BASTIÁN, LOS PAJARILLOS Y UN NIÑO QUE LLORABA

El poeta con los pájaros - Chagall

En el reloj de la iglesia dan las siete. Permanezco con los ojos cerrados, en el jardín de BB, sobre una tumbona dirigida hacia el sol. Al otro lado del seto, en la casa colindante, Bastián juega con su balón. Cada pequeño brinco que da, el rodar, el bote de la pelota, suenan en la grava de su parcela con ese frufrú de piedritas contra piedritas, minúsculos ruidos fragmentados... Pero el sol prevalece; un sol que baña cada partícula de mi piel, cuando un niño llora a lo lejos desconsolado. Parece que no le hagan caso, y me digo que ya se calmará. Porque luego están los pájaros, que gorjean alborozados: gorriones y jilgueros, tal vez algún mirlo. Este sol vespertino les vivifica (Bastián entra en su casa, dejan de sonar sus retozos por la grava). También corre un poco de aire, se agitan las ramas de las rustifinas, tan prolíficas las rustifinas, aferrándose a cualquier pretexto biológico para retoñar. Cruzan la cercana plazuela tres o cuatro chicas; hablan a la vez, con desenfado, y apenas entiendo lo que dicen, pero ríen y, por cómo ríen, parecen muy contentas... y muy jóvenes.
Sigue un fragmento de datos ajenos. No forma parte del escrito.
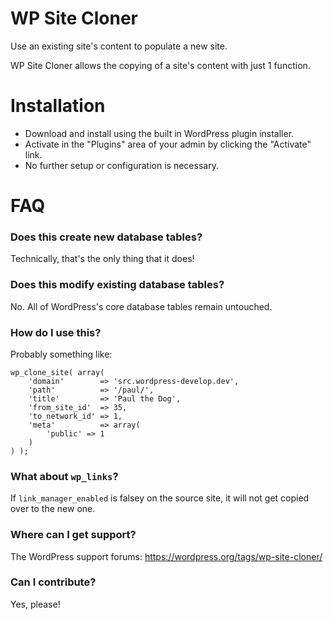 # WP Site Cloner

Use an existing site's content to populate a new site.

WP Site Cloner allows the copying of a site's content with just 1 function.

# Installation

* Download and install using the built in WordPress plugin installer.
* Activate in the "Plugins" area of your admin by clicking the "Activate" link.
* No further setup or configuration is necessary.

# FAQ

### Does this create new database tables?

Technically, that's the only thing that it does!

### Does this modify existing database tables?

No. All of WordPress's core database tables remain untouched.

### How do I use this?

Probably something like:

```
wp_clone_site( array(
	'domain'        => 'src.wordpress-develop.dev',
	'path'          => '/paul/',
	'title'         => 'Paul the Dog',
	'from_site_id'  => 35,
	'to_network_id' => 1,
	'meta'          => array(
		'public' => 1
	)
) );
```

### What about `wp_links`?

If `link_manager_enabled` is falsey on the source site, it will not get copied over to the new one.

### Where can I get support?

The WordPress support forums: https://wordpress.org/tags/wp-site-cloner/

### Can I contribute?

Yes, please!
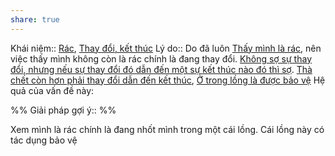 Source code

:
 ```yaml
---
share: true
---
```

Khái niệm:: [Rác](../../T%E1%BB%AB%20%C4%91i%E1%BB%83n/Ti%C3%AAu%20c%E1%BB%B1c/R%C3%A1c.md), [Thay đổi, kết thúc](../../T%E1%BB%AB%20%C4%91i%E1%BB%83n/Trung%20t%C3%ADnh/Thay%20%C4%91%E1%BB%95i,%20k%E1%BA%BFt%20th%C3%BAc.md)
Lý do:: Do đã luôn [Thấy mình là rác](../../Sync%20v%E1%BB%9Bi%20vault%20ch%C3%ADnh/C%E1%BA%A3m%20nh%E1%BA%ADn/Th%E1%BA%A5y%20m%C3%ACnh%20l%C3%A0%20r%C3%A1c.md), nên việc thấy mình không còn là rác chính là đang thay đổi. [Không sợ sự thay đổi, nhưng nếu sự thay đổi đó dẫn đến một sự kết thúc nào đó thì sợ](./Kh%C3%B4ng%20s%E1%BB%A3%20s%E1%BB%B1%20thay%20%C4%91%E1%BB%95i,%20nh%C6%B0ng%20n%E1%BA%BFu%20s%E1%BB%B1%20thay%20%C4%91%E1%BB%95i%20%C4%91%C3%B3%20d%E1%BA%ABn%20%C4%91%E1%BA%BFn%20m%E1%BB%99t%20s%E1%BB%B1%20k%E1%BA%BFt%20th%C3%BAc%20n%C3%A0o%20%C4%91%C3%B3%20th%C3%AC%20s%E1%BB%A3.md). [Thà chết còn hơn phải thay đổi dẫn đến kết thúc](../../Quan%20%C4%91i%E1%BB%83m,%20th%C3%A1i%20%C4%91%E1%BB%99,%20nguy%C3%AAn%20t%E1%BA%AFc%20s%E1%BB%91ng,%20%C4%91i%E1%BB%81u%20m%C3%ACnh%20th%E1%BA%A5y%20ho%E1%BA%B7c%20c%E1%BA%A3m%20nh%E1%BA%ADn/Th%C3%A0%20ch%E1%BA%BFt%20c%C3%B2n%20h%C6%A1n%20ph%E1%BA%A3i%20thay%20%C4%91%E1%BB%95i%20d%E1%BA%ABn%20%C4%91%E1%BA%BFn%20k%E1%BA%BFt%20th%C3%BAc.md), [Ở trong lồng là được bảo vệ](../../Quan%20%C4%91i%E1%BB%83m,%20th%C3%A1i%20%C4%91%E1%BB%99,%20nguy%C3%AAn%20t%E1%BA%AFc%20s%E1%BB%91ng,%20%C4%91i%E1%BB%81u%20m%C3%ACnh%20th%E1%BA%A5y%20ho%E1%BA%B7c%20c%E1%BA%A3m%20nh%E1%BA%ADn/%E1%BB%9E%20trong%20l%E1%BB%93ng%20l%C3%A0%20%C4%91%C6%B0%E1%BB%A3c%20b%E1%BA%A3o%20v%E1%BB%87.md)
Hệ quả của vấn đề này:


%%
Giải pháp gợi ý:: 
%%



Xem mình là rác chính là đang nhốt mình trong một cái lồng. Cái lồng này có tác dụng bảo vệ
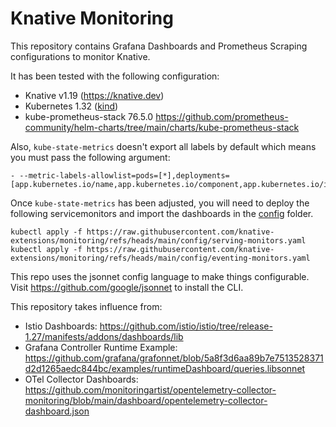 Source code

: # Knative Monitoring

This repository contains Grafana Dashboards and Prometheus Scraping configurations to monitor Knative.

It has been tested with the following configuration:
- Knative v1.19 (https://knative.dev)
- Kubernetes 1.32 ([kind](https://kind.sigs.k8s.io/))
- kube-prometheus-stack 76.5.0 https://github.com/prometheus-community/helm-charts/tree/main/charts/kube-prometheus-stack

Also, `kube-state-metrics` doesn't export all labels by default which means you must pass the following argument:

```
- --metric-labels-allowlist=pods=[*],deployments=[app.kubernetes.io/name,app.kubernetes.io/component,app.kubernetes.io/instance]
```

Once `kube-state-metrics` has been adjusted, you will need to deploy the following servicemonitors and import the dashboards in the [config](/config) folder.

```
kubectl apply -f https://raw.githubusercontent.com/knative-extensions/monitoring/refs/heads/main/config/serving-monitors.yaml
kubectl apply -f https://raw.githubusercontent.com/knative-extensions/monitoring/refs/heads/main/config/eventing-monitors.yaml
```

This repo uses the jsonnet config language to make things configurable. Visit https://github.com/google/jsonnet to install the CLI.


This repository takes influence from:

- Istio Dashboards: https://github.com/istio/istio/tree/release-1.27/manifests/addons/dashboards/lib
- Grafana Controller Runtime Example: https://github.com/grafana/grafonnet/blob/5a8f3d6aa89b7e7513528371d2d1265aedc844bc/examples/runtimeDashboard/queries.libsonnet
- OTel Collector Dashboards: https://github.com/monitoringartist/opentelemetry-collector-monitoring/blob/main/dashboard/opentelemetry-collector-dashboard.json
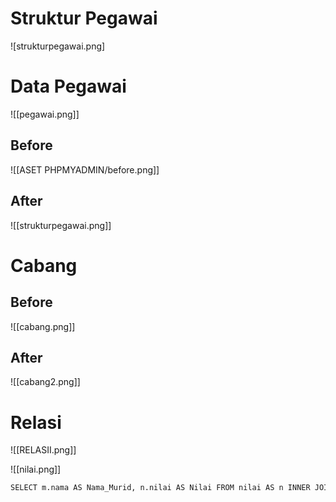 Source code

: 
# Struktur Pegawai
![strukturpegawai.png]

# Data Pegawai
![[pegawai.png]]
## Before
![[ASET PHPMYADMIN/before.png]]
## After
![[strukturpegawai.png]]
# Cabang
## Before 

![[cabang.png]]

## After
![[cabang2.png]]

# Relasi 

![[RELASII.png]]

![[nilai.png]]

```mysql
SELECT m.nama AS Nama_Murid, n.nilai AS Nilai FROM nilai AS n INNER JOIN murid AS m ON m.nis = n.id_siswa WHERE n.nilai > 75;
``` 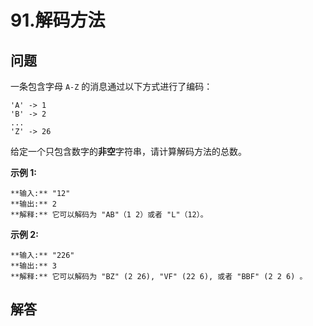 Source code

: # 91.解码方法

## 问题

一条包含字母 `A-Z` 的消息通过以下方式进行了编码：

```
'A' -> 1
'B' -> 2
...
'Z' -> 26

```

给定一个只包含数字的**非空**字符串，请计算解码方法的总数。

**示例 1:**

```
**输入:** "12"
**输出:** 2
**解释:** 它可以解码为 "AB"（1 2）或者 "L"（12）。

```

**示例 2:**

```
**输入:** "226"
**输出:** 3
**解释:** 它可以解码为 "BZ" (2 26), "VF" (22 6), 或者 "BBF" (2 2 6) 。

```



## 解答

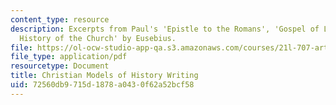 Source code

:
 ```yaml
---
content_type: resource
description: Excerpts from Paul's 'Epistle to the Romans', 'Gospel of Luke', and 'The
  History of the Church' by Eusebius.
file: https://ol-ocw-studio-app-qa.s3.amazonaws.com/courses/21l-707-arthurian-literature-and-celtic-colonization-spring-2005/72560db9715d1878a0430f62a52bcf58_5_chris_mod_hist.pdf
file_type: application/pdf
resourcetype: Document
title: Christian Models of History Writing
uid: 72560db9-715d-1878-a043-0f62a52bcf58
---
```

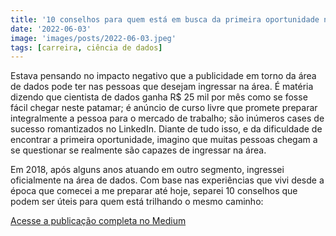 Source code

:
 ```yaml
---
title: '10 conselhos para quem está em busca da primeira oportunidade na área de dados'
date: '2022-06-03'
image: 'images/posts/2022-06-03.jpeg'
tags: [carreira, ciência de dados]
---
```


Estava pensando no impacto negativo que a publicidade em torno da área de dados pode ter nas pessoas que desejam ingressar na área. É matéria dizendo que cientista de dados ganha R$ 25 mil por mês como se fosse fácil chegar neste patamar; é anúncio de curso livre que promete preparar integralmente a pessoa para o mercado de trabalho; são inúmeros cases de sucesso romantizados no LinkedIn. Diante de tudo isso, e da dificuldade de encontrar a primeira oportunidade, imagino que muitas pessoas chegam a se questionar se realmente são capazes de ingressar na área.

Em 2018, após alguns anos atuando em outro segmento, ingressei oficialmente na área de dados. Com base nas experiências que vivi desde a época que comecei a me preparar até hoje, separei 10 conselhos que podem ser úteis para quem está trilhando o mesmo caminho:

<a href="https://souacsjunior.medium.com/10-conselhos-para-quem-está-em-busca-da-primeira-oportunidade-na-área-de-dados-f6c0398816f0" class="nav__link cta-button button button--small" target="_blank">Acesse a publicação completa no Medium</a>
De lejos, un coche pasa y se va; de lejos, el niño ya no llora.
Detecto una brecha de silencio y, después, las suaves caricias de la brisa; mi respiración relajada, mis sentidos memorizando el lento declive de la tarde, el momento en que agoniza junio, y la idea de que con él se irán estos minutos, irrecuperables... Y no habrá nada que le haga recordar a Bastián que ha estado jugando con su pelota; el niño de lejos no llorará igual, las chicas se volverán a juntar y reirán, sí, pero distintas; los pajarillos trinarán desde a saber qué ramas y solamente el reloj de la iglesia permanecerá impasible, refrendando con sus campanadas el transcurso de un tiempo huidizo y convencional. Y el sol... Este sol es y será también otro, me digo, mientras pienso en Bastián, los pajarillos y el niño que lloraba. Entreabro los ojos. Hay una luz rasante increíblemente dorada, que me invita a sumirme de nuevo en la agradable opacidad de mis párpados. Pero venzo la tentación de hacerlo, dejo la tumbona y entro en la casa; quiero capturar este soplo de tiempo, por insignificante que parezca, deseo que perdure. Así es que cojo un papel, un lapicero; me digo que lo voy a escribir... Y lo escribo.